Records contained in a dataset
▬▬▬▬▬▬
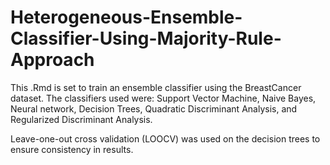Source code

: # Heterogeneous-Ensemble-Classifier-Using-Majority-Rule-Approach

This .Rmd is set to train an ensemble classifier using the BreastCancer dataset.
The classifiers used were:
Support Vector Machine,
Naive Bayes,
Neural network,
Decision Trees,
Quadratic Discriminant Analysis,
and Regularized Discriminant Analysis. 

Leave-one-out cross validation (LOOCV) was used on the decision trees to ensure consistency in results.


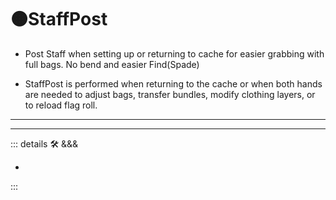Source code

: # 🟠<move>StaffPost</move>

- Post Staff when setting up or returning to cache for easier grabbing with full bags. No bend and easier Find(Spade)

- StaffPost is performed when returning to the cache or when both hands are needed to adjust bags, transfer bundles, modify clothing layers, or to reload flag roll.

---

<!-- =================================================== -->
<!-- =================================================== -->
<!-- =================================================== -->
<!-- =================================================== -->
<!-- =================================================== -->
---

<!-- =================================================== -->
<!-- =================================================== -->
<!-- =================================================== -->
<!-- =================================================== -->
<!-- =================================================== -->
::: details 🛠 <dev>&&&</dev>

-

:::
▬▬▬▬▬▬
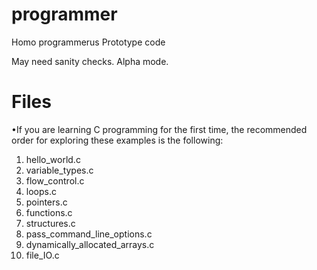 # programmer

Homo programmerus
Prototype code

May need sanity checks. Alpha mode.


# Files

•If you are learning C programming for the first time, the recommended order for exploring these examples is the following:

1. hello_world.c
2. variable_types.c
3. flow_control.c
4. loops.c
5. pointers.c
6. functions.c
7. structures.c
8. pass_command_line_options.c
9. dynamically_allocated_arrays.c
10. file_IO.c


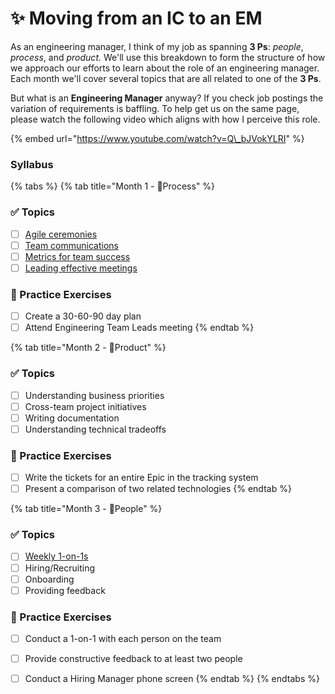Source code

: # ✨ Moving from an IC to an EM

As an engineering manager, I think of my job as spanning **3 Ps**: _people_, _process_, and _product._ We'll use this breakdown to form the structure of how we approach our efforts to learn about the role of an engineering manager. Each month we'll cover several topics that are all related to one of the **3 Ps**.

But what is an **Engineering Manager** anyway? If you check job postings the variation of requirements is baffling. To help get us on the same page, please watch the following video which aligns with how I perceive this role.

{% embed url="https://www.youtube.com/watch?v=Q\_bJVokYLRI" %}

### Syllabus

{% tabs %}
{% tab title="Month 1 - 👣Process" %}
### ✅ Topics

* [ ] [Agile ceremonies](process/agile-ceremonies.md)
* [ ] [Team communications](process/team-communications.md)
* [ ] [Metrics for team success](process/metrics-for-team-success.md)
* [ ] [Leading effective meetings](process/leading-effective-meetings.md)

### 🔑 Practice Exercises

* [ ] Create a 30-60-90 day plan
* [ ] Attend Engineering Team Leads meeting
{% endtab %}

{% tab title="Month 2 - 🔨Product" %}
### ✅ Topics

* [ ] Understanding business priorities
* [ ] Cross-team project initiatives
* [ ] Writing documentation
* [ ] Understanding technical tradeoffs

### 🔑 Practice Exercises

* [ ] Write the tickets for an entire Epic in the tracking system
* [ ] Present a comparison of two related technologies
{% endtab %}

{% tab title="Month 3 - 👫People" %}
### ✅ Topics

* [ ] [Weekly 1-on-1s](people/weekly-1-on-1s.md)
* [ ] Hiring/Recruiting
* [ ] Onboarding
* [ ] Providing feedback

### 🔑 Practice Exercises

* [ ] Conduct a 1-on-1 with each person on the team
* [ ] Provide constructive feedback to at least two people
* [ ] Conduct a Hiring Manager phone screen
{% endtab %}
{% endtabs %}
▬▬▬▬▬▬
Task statement
Check every line of the data for the word "Discriminant". The response is the count alone.

Result
2